• What to do:
When you copy the entries, omit the images and keep every word as it is.

Given records section start

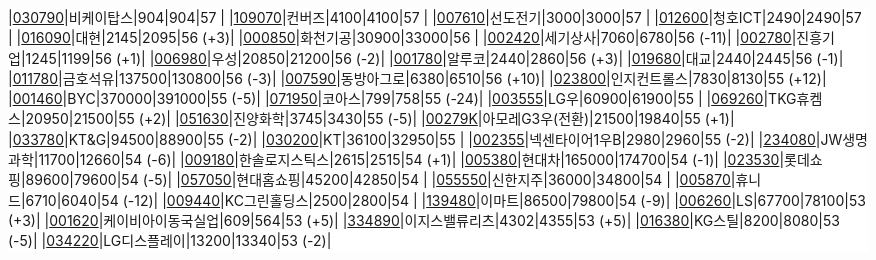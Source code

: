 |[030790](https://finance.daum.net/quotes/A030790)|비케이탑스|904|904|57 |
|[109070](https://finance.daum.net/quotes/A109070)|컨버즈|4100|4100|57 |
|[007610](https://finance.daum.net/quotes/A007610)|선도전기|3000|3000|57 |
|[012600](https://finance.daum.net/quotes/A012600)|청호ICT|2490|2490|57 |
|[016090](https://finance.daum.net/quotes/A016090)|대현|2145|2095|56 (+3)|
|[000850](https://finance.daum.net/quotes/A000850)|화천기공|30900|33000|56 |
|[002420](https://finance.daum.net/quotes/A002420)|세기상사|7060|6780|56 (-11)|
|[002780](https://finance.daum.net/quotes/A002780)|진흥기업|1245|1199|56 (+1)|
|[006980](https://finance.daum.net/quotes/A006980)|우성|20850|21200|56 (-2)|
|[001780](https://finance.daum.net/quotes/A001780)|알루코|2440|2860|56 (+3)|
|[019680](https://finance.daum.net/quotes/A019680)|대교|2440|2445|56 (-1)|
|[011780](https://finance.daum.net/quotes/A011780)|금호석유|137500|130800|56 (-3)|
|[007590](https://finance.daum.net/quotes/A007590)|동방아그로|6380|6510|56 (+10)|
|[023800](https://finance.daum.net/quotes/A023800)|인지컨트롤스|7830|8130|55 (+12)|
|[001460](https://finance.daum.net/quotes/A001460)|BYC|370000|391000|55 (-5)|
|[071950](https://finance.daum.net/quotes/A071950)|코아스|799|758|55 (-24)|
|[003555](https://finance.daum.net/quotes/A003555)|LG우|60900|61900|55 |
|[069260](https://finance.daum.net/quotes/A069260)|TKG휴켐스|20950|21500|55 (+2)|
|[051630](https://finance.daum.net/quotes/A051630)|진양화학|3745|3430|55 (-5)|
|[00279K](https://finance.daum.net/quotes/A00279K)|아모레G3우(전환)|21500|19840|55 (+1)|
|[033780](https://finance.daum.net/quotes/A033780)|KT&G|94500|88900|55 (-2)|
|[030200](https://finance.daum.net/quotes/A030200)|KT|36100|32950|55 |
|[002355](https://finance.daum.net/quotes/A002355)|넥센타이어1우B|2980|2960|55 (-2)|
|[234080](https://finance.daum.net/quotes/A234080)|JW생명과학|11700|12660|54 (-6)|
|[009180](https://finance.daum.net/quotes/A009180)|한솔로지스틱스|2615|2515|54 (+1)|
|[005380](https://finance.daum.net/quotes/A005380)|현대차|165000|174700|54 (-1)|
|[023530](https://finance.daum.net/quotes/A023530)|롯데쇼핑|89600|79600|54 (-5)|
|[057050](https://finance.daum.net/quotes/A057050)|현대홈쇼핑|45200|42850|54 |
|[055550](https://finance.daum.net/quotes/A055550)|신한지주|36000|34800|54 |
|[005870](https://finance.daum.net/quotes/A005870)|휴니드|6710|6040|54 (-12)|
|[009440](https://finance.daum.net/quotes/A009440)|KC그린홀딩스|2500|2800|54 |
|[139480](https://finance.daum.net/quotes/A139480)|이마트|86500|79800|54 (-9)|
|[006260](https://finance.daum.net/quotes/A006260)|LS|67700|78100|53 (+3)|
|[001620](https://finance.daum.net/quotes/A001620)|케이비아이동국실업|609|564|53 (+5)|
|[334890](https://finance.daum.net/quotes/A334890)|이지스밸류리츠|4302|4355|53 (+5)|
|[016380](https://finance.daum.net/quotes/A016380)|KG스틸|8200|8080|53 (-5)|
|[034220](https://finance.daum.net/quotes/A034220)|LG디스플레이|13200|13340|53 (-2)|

Given records section end

• Answer box:
Source code

: |[030790](https://finance.daum.net/quotes/A030790)|비케이탑스|904|904|57 |
|[109070](https://finance.daum.net/quotes/A109070)|컨버즈|4100|4100|57 |
|[007610](https://finance.daum.net/quotes/A007610)|선도전기|3000|3000|57 |
|[012600](https://finance.daum.net/quotes/A012600)|청호ICT|2490|2490|57 |
|[016090](https://finance.daum.net/quotes/A016090)|대현|2145|2095|56 (+3)|
|[000850](https://finance.daum.net/quotes/A000850)|화천기공|30900|33000|56 |
|[002420](https://finance.daum.net/quotes/A002420)|세기상사|7060|6780|56 (-11)|
|[002780](https://finance.daum.net/quotes/A002780)|진흥기업|1245|1199|56 (+1)|
|[006980](https://finance.daum.net/quotes/A006980)|우성|20850|21200|56 (-2)|
|[001780](https://finance.daum.net/quotes/A001780)|알루코|2440|2860|56 (+3)|
|[019680](https://finance.daum.net/quotes/A019680)|대교|2440|2445|56 (-1)|
|[011780](https://finance.daum.net/quotes/A011780)|금호석유|137500|130800|56 (-3)|
|[007590](https://finance.daum.net/quotes/A007590)|동방아그로|6380|6510|56 (+10)|
|[023800](https://finance.daum.net/quotes/A023800)|인지컨트롤스|7830|8130|55 (+12)|
|[001460](https://finance.daum.net/quotes/A001460)|BYC|370000|391000|55 (-5)|
|[071950](https://finance.daum.net/quotes/A071950)|코아스|799|758|55 (-24)|
|[003555](https://finance.daum.net/quotes/A003555)|LG우|60900|61900|55 |
|[069260](https://finance.daum.net/quotes/A069260)|TKG휴켐스|20950|21500|55 (+2)|
|[051630](https://finance.daum.net/quotes/A051630)|진양화학|3745|3430|55 (-5)|
|[00279K](https://finance.daum.net/quotes/A00279K)|아모레G3우(전환)|21500|19840|55 (+1)|
|[033780](https://finance.daum.net/quotes/A033780)|KT&G|94500|88900|55 (-2)|
|[030200](https://finance.daum.net/quotes/A030200)|KT|36100|32950|55 |
|[002355](https://finance.daum.net/quotes/A002355)|넥센타이어1우B|2980|2960|55 (-2)|
|[234080](https://finance.daum.net/quotes/A234080)|JW생명과학|11700|12660|54 (-6)|
|[009180](https://finance.daum.net/quotes/A009180)|한솔로지스틱스|2615|2515|54 (+1)|
|[005380](https://finance.daum.net/quotes/A005380)|현대차|165000|174700|54 (-1)|
|[023530](https://finance.daum.net/quotes/A023530)|롯데쇼핑|89600|79600|54 (-5)|
|[057050](https://finance.daum.net/quotes/A057050)|현대홈쇼핑|45200|42850|54 |
|[055550](https://finance.daum.net/quotes/A055550)|신한지주|36000|34800|54 |
|[005870](https://finance.daum.net/quotes/A005870)|휴니드|6710|6040|54 (-12)|
|[009440](https://finance.daum.net/quotes/A009440)|KC그린홀딩스|2500|2800|54 |
|[139480](https://finance.daum.net/quotes/A139480)|이마트|86500|79800|54 (-9)|
|[006260](https://finance.daum.net/quotes/A006260)|LS|67700|78100|53 (+3)|
|[001620](https://finance.daum.net/quotes/A001620)|케이비아이동국실업|609|564|53 (+5)|
|[334890](https://finance.daum.net/quotes/A334890)|이지스밸류리츠|4302|4355|53 (+5)|
|[016380](https://finance.daum.net/quotes/A016380)|KG스틸|8200|8080|53 (-5)|
|[034220](https://finance.daum.net/quotes/A034220)|LG디스플레이|13200|13340|53 (-2)|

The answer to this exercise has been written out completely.